В обоих случаях здесь звучит та или иная вариация штирнеровского мотива обожествления “себя”.
Смешивая на основе внешнего совпадения слова совершенно разных героев Достоевского, К.А. Степанян присоединяется к тем немногочисленным исследователям, которые склонны не доверять декларациям героя об увиденном им во сне “откровении” и не соглашаться с тем, что его убежденное проповедничество в финале рассказа легитимировано его автором как такое, которое ведется с позиций действительно обретенной истины. Между тем, контекст “Дневника писателя за 1877 год” позволяет без труда ощутить в ней голос самого Достоевского.

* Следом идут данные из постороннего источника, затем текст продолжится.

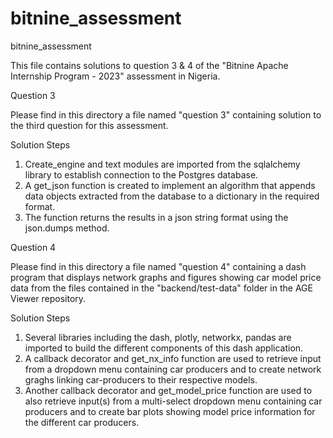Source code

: # bitnine_assessment
bitnine_assessment

This file contains solutions to question 3 & 4 of the "Bitnine Apache Internship Program - 2023" assessment in Nigeria.

Question 3

Please find in this directory a file named "question 3" containing solution to the third question for this assessment.

Solution Steps

1. Create_engine and text modules are imported from the sqlalchemy library to establish connection to the Postgres database.
2. A get_json function is created to implement an algorithm  that appends data objects extracted from the database to a dictionary in the required format.
3. The function returns the results in a json string format using the json.dumps method.




Question 4

Please find in this directory a file named "question 4" containing a dash program that displays network graphs and figures showing car model price data from the files contained in the "backend/test-data" folder in the AGE Viewer repository.

Solution Steps

1. Several libraries including the dash, plotly, networkx, pandas are imported to build the different components of this dash application.
2. A callback decorator and get_nx_info function are used to retrieve input from a dropdown menu containing car producers and to create network graghs linking car-producers to their respective models.
3. Another callback decorator and get_model_price function are used to also retrieve input(s) from a multi-select dropdown menu containing car producers and to create bar plots showing model price information for the different car producers.
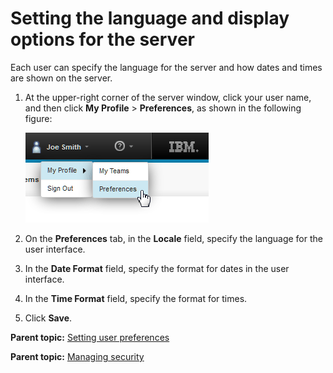 # Setting the language and display options for the server

Each user can specify the language for the server and how dates and times are shown on the server.

1.  At the upper-right corner of the server window, click your user name, and then click **My Profile** \> **Preferences**, as shown in the following figure:

    ![The Preferences link](../images/prefs_language_a.gif)

2.  On the **Preferences** tab, in the **Locale** field, specify the language for the user interface.
3.  In the **Date Format** field, specify the format for dates in the user interface.
4.  In the **Time Format** field, specify the format for times.
5.  Click **Save**.

**Parent topic:** [Setting user preferences](../../com.udeploy.admin.doc/topics/prefs_ov.md)

**Parent topic:** [Managing security](../../com.udeploy.admin.doc/topics/security_ch.md)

«После своего сна, – обосновывает далее свою точку зрения К.А. Степанян, – “смешной” утверждает: “Не могу и не хочу верить, чтобы зло было нормальным состоянием людей”. А в июльско-августовском выпуске “Дневника писателя” за тот же 1877 г. читаем: “Ясно и понятно до очевидности, что зло таится в человечестве глубже, чем полагают лекаря-социалисты, что ни в каком устройстве общества не избегнете зла, что душа человеческая останется та же, что ненормальность и грех исходят из нее самой”. И опять могут возразить: эти слова Достоевского относятся к послегрехопадному человечеству, а “смешной” видел другое. Но почему тогда не “дети Солнца” сделали “смешного” подобным себе, а он развратил их всех? Потому что это его сон? Или потому, что “зло таится в человечестве глубже?..» [12, c. 75–76].
Однако ведь приведенные исследователем слова Достоевского сказаны им в полемике с социалистами7. Смысл их в том, что только переустройством общества зла избегнуть невозможно, потому что “ненормальность и грех исходят” из самой человеческой души.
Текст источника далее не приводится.